I think there is a lot of truth to this. But the “network” in question is the bottleneck of human understanding, the marketplace, and other factors which influence adoption. Is the infrastructure in place to make it commercially viable to offer even state-of-the-art computer technology from 10-20 years ago? What sells is “more of the same”, while more powerful paradigms are pushed aside to be rediscovered later. Does it really matter if you and somebody did your work over the net in real-time when it takes decades to get your tech adopted by the marketplace? Probably, yes, but not so much. Also, to dwell upon the outliers as I do, some people were designing via networked computers even in the 1960s, and some people do it even today using etch-resist tape directly upon copper-clad board.

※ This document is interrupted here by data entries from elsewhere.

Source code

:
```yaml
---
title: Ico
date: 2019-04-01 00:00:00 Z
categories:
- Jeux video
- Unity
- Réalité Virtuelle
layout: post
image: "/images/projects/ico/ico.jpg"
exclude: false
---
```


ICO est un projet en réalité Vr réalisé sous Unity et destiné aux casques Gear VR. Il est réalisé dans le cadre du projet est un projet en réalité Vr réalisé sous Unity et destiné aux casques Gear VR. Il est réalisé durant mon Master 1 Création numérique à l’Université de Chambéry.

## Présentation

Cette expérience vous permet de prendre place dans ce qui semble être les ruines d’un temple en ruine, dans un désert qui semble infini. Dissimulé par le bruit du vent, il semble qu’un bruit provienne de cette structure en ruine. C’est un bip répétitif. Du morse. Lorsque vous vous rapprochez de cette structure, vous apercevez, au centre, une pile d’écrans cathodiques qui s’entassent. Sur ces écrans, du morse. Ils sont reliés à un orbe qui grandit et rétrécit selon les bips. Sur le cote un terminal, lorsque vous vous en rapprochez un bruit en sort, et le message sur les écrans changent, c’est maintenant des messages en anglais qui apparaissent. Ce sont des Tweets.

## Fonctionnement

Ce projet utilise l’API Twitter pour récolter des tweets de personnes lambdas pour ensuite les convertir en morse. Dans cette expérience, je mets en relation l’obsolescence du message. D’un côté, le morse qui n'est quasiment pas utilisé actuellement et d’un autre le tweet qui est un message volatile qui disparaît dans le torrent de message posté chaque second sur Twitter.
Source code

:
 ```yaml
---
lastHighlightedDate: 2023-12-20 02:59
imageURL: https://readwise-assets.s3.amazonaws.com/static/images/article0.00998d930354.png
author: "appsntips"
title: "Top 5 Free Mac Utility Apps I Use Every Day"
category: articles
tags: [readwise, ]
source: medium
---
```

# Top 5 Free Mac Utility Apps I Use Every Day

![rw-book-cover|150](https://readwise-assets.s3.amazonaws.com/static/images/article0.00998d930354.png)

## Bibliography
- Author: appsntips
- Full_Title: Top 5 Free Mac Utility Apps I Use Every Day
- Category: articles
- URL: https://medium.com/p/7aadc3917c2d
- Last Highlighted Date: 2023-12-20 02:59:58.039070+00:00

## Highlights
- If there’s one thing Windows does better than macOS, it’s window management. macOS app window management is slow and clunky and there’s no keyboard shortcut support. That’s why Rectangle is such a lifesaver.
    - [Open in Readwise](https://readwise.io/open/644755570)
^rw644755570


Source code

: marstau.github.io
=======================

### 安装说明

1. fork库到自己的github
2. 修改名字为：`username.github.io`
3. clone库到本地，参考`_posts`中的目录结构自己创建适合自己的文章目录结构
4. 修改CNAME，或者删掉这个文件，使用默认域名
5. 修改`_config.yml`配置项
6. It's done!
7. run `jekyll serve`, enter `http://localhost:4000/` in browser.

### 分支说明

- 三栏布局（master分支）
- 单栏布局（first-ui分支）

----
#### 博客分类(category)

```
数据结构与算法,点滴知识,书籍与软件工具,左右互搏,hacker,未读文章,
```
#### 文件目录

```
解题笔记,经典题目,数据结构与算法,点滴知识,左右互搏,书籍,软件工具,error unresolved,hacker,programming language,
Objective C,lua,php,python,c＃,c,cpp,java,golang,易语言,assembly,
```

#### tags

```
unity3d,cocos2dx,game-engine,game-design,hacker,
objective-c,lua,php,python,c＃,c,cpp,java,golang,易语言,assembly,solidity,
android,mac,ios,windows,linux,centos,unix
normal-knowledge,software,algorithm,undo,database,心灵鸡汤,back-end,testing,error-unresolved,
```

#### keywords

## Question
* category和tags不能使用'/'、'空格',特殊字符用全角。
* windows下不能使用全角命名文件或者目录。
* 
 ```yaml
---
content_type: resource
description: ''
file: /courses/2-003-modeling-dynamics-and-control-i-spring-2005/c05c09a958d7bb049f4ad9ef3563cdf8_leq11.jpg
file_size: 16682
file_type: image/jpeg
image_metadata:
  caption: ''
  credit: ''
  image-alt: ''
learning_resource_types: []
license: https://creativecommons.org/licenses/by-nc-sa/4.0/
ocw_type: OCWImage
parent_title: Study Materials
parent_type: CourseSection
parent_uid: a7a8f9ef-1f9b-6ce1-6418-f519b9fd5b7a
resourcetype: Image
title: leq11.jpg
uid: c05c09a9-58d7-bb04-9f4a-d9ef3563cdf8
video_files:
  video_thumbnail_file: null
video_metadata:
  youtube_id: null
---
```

But computers are merely a tool, not anything supernatural. How is this different than saying that old houses were built by carpenters, while modern ones are built by nailguns? The tool merely facilitates and externalizes the intentions of the user. It seems true that in industrial culture, quantitative change can result in qualitative change. But it seems to me that on the technological edge this is only seen to happen in special cases.